Manguezais na Indonésia devastados para a carcinicultura. Crédito: Rhett A. Butler

Mangues, que crescem em solução salina de habitats costeiros, estão desaparecendo quatro vezes mais rápido do que outras florestas. Estão sendo destruídos em grande parte pela carcinicultura, agricultura e o desenvolvimento costeiro no mundo inteiro.
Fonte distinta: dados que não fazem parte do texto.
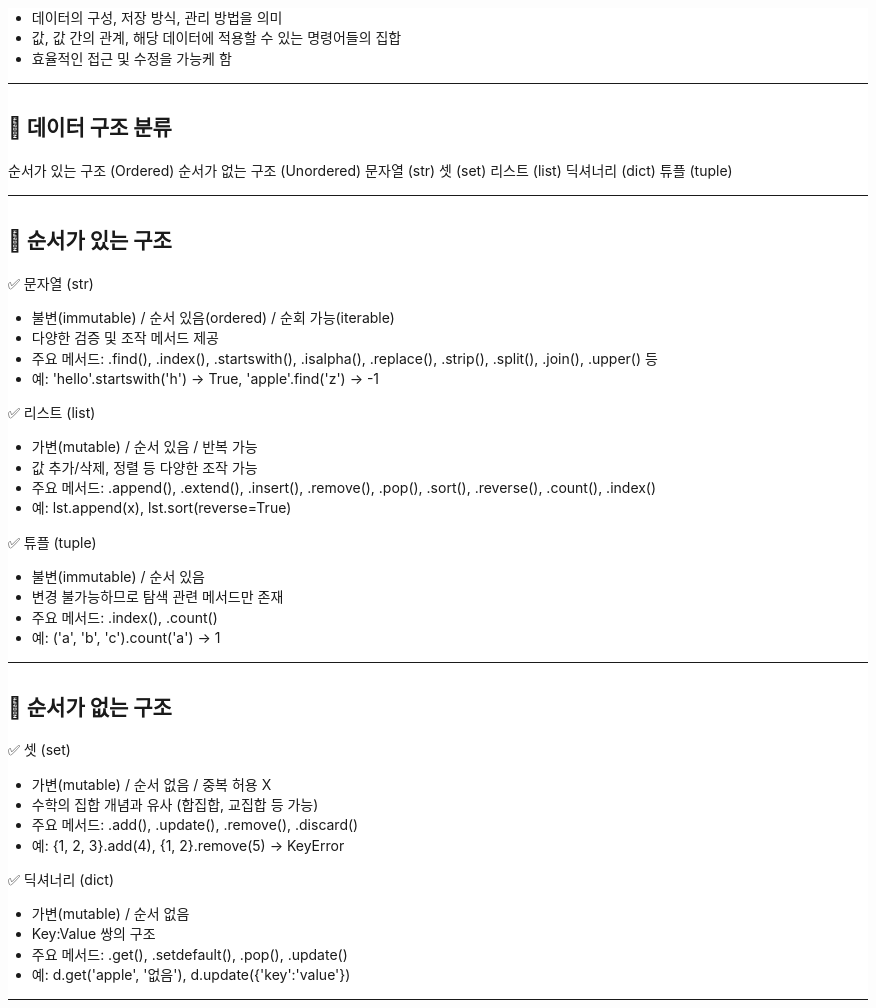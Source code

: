 -	데이터의 구성, 저장 방식, 관리 방법을 의미
-	값, 값 간의 관계, 해당 데이터에 적용할 수 있는 명령어들의 집합
-	효율적인 접근 및 수정을 가능케 함

---

## 📂 데이터 구조 분류

순서가 있는 구조 (Ordered)	순서가 없는 구조 (Unordered)
문자열 (str)	셋 (set)
리스트 (list)	딕셔너리 (dict)
튜플 (tuple)	
	
---

## 📘 순서가 있는 구조

✅ 문자열 (str)
-	불변(immutable) / 순서 있음(ordered) / 순회 가능(iterable)
-	다양한 검증 및 조작 메서드 제공
-	주요 메서드: .find(), .index(), .startswith(), .isalpha(), .replace(), .strip(), .split(), .join(), .upper() 등
-	예: 'hello'.startswith('h') → True, 'apple'.find('z') → -1

✅ 리스트 (list)
-	가변(mutable) / 순서 있음 / 반복 가능
-	값 추가/삭제, 정렬 등 다양한 조작 가능
-	주요 메서드: .append(), .extend(), .insert(), .remove(), .pop(), .sort(), .reverse(), .count(), .index()
-	예: lst.append(x), lst.sort(reverse=True)

✅ 튜플 (tuple)
-	불변(immutable) / 순서 있음
-	변경 불가능하므로 탐색 관련 메서드만 존재
-	주요 메서드: .index(), .count()
-	예: ('a', 'b', 'c').count('a') → 1

---

## 📘 순서가 없는 구조

✅ 셋 (set)
-	가변(mutable) / 순서 없음 / 중복 허용 X
-	수학의 집합 개념과 유사 (합집합, 교집합 등 가능)
-	주요 메서드: .add(), .update(), .remove(), .discard()
-	예: {1, 2, 3}.add(4), {1, 2}.remove(5) → KeyError

✅ 딕셔너리 (dict)
-	가변(mutable) / 순서 없음
-	Key:Value 쌍의 구조
-	주요 메서드: .get(), .setdefault(), .pop(), .update()
-	예: d.get('apple', '없음'), d.update({'key':'value'})

---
Segundo o relatório, mesmo os manguezais remanescentes são frequentemente degradados.

Como as florestas de mangue em todo o mundo desaparecem (com uma taxa de 0,7 por cento ao ano), os pesquisadores estão começando a compreender sua importância integral. As florestas servem como viveiros para uma grande variedade de peixes marinhos, que sustentam a pesca mundial e garantem a segurança dos alimentos complementares em alguns países em desenvolvimento. Além disso, eles armazenam grandes quantidades de carbono e fornecem proteção contra a erosão.

Os manguezais são também o habitat de um número ímpar de espécies terrestres, como a ave beija-mangue (Amazilia boucardi) endêmica da Costa Rica ou o grande morcego Sheathtail (Emballonura furax) endêmico da Nova Guiné.

"Dado o seu valor, não pode haver nenhuma justificação para mais perdas de manguezais", disse Emmanuel Ze Meka, chefe da Organização Internacional das Madeiras Tropicais, que ajudou a financiar o relatório, à Reuters.

Estudos recentes têm mostrado que os manguezais também são essenciais para a proteção de bens e vidas diante de ferozes tempestades tropicais. Durante o devastador tsunami de 2004 no sudeste da Ásia, regiões com manguezais sofreram menos danos do que aquelas sem.

Em todo estima-se que os manguezais fornecem pelo menos US $ 1,6 bilhões em serviços do ecossistema, anualmente, no entanto, apesar da sua importância no novo relatório do PNUMA demonstra que as sociedades não estão freando sua perda.